§ TASK TO CARRY OUT
Give the records again in full, exactly as written.

§ MATERIAL FOR THIS EXERCISE

◇ ◇ ◇ ◇

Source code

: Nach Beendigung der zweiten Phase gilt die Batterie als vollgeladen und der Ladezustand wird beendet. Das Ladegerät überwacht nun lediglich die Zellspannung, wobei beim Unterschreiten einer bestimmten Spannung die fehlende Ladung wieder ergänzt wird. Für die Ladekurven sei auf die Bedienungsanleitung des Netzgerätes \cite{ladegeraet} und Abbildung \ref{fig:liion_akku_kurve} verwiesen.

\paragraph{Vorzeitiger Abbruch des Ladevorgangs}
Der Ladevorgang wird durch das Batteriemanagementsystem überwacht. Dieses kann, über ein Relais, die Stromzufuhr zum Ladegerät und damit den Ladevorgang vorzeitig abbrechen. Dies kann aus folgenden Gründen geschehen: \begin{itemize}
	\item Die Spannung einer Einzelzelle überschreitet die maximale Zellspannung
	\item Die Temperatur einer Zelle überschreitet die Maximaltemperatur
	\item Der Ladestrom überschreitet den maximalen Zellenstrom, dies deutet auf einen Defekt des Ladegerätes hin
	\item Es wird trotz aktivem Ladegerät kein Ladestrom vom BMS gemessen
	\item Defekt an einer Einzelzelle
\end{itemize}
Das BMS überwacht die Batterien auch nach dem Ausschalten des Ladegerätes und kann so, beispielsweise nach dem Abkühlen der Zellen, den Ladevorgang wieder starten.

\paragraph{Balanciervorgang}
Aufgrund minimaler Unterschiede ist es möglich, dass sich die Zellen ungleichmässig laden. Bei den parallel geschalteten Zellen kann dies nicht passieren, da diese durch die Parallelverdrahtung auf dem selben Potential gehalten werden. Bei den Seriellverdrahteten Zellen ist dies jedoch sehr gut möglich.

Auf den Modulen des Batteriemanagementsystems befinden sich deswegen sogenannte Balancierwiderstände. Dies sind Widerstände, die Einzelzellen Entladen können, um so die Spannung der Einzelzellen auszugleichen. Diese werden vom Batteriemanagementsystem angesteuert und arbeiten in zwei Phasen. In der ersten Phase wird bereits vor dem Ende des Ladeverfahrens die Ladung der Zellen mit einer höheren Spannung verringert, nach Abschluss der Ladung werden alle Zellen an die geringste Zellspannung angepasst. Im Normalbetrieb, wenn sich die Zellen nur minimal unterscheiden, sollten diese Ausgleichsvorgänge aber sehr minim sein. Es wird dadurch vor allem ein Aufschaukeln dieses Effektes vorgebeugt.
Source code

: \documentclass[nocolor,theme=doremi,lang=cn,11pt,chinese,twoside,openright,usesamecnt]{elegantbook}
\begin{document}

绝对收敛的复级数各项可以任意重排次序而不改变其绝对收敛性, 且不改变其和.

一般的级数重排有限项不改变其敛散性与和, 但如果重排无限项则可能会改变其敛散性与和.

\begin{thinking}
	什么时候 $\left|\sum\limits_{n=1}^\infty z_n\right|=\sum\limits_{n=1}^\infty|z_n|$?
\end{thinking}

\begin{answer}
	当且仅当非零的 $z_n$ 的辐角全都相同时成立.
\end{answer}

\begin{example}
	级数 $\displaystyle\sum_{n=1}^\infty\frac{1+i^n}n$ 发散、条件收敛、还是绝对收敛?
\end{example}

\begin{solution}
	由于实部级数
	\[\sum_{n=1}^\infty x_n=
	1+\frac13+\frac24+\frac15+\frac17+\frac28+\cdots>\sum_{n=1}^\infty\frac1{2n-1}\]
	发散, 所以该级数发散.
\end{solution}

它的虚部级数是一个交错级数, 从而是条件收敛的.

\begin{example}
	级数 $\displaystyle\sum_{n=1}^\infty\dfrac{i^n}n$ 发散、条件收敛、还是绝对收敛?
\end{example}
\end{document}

◇ ◇ ◇ ◇

§ WRITTEN SOLUTION
Source code

: Nach Beendigung der zweiten Phase gilt die Batterie als vollgeladen und der Ladezustand wird beendet. Das Ladegerät überwacht nun lediglich die Zellspannung, wobei beim Unterschreiten einer bestimmten Spannung die fehlende Ladung wieder ergänzt wird. Für die Ladekurven sei auf die Bedienungsanleitung des Netzgerätes \cite{ladegeraet} und Abbildung \ref{fig:liion_akku_kurve} verwiesen.

\paragraph{Vorzeitiger Abbruch des Ladevorgangs}
Der Ladevorgang wird durch das Batteriemanagementsystem überwacht. Dieses kann, über ein Relais, die Stromzufuhr zum Ladegerät und damit den Ladevorgang vorzeitig abbrechen. Dies kann aus folgenden Gründen geschehen: \begin{itemize}
	\item Die Spannung einer Einzelzelle überschreitet die maximale Zellspannung
	\item Die Temperatur einer Zelle überschreitet die Maximaltemperatur
	\item Der Ladestrom überschreitet den maximalen Zellenstrom, dies deutet auf einen Defekt des Ladegerätes hin
	\item Es wird trotz aktivem Ladegerät kein Ladestrom vom BMS gemessen
	\item Defekt an einer Einzelzelle
\end{itemize}
Das BMS überwacht die Batterien auch nach dem Ausschalten des Ladegerätes und kann so, beispielsweise nach dem Abkühlen der Zellen, den Ladevorgang wieder starten.

\paragraph{Balanciervorgang}
Aufgrund minimaler Unterschiede ist es möglich, dass sich die Zellen ungleichmässig laden. Bei den parallel geschalteten Zellen kann dies nicht passieren, da diese durch die Parallelverdrahtung auf dem selben Potential gehalten werden. Bei den Seriellverdrahteten Zellen ist dies jedoch sehr gut möglich.

Auf den Modulen des Batteriemanagementsystems befinden sich deswegen sogenannte Balancierwiderstände. Dies sind Widerstände, die Einzelzellen Entladen können, um so die Spannung der Einzelzellen auszugleichen. Diese werden vom Batteriemanagementsystem angesteuert und arbeiten in zwei Phasen. In der ersten Phase wird bereits vor dem Ende des Ladeverfahrens die Ladung der Zellen mit einer höheren Spannung verringert, nach Abschluss der Ladung werden alle Zellen an die geringste Zellspannung angepasst. Im Normalbetrieb, wenn sich die Zellen nur minimal unterscheiden, sollten diese Ausgleichsvorgänge aber sehr minim sein. Es wird dadurch vor allem ein Aufschaukeln dieses Effektes vorgebeugt.
Source code

: \documentclass[nocolor,theme=doremi,lang=cn,11pt,chinese,twoside,openright,usesamecnt]{elegantbook}
\begin{document}

绝对收敛的复级数各项可以任意重排次序而不改变其绝对收敛性, 且不改变其和.

一般的级数重排有限项不改变其敛散性与和, 但如果重排无限项则可能会改变其敛散性与和.

\begin{thinking}
	什么时候 $\left|\sum\limits_{n=1}^\infty z_n\right|=\sum\limits_{n=1}^\infty|z_n|$?
\end{thinking}

\begin{answer}
	当且仅当非零的 $z_n$ 的辐角全都相同时成立.
\end{answer}

\begin{example}
	级数 $\displaystyle\sum_{n=1}^\infty\frac{1+i^n}n$ 发散、条件收敛、还是绝对收敛?
\end{example}

\begin{solution}
	由于实部级数
	\[\sum_{n=1}^\infty x_n=
	1+\frac13+\frac24+\frac15+\frac17+\frac28+\cdots>\sum_{n=1}^\infty\frac1{2n-1}\]
	发散, 所以该级数发散.
\end{solution}

它的虚部级数是一个交错级数, 从而是条件收敛的.

\begin{example}
	级数 $\displaystyle\sum_{n=1}^\infty\dfrac{i^n}n$ 发散、条件收敛、还是绝对收敛?
\end{example}
\end{document}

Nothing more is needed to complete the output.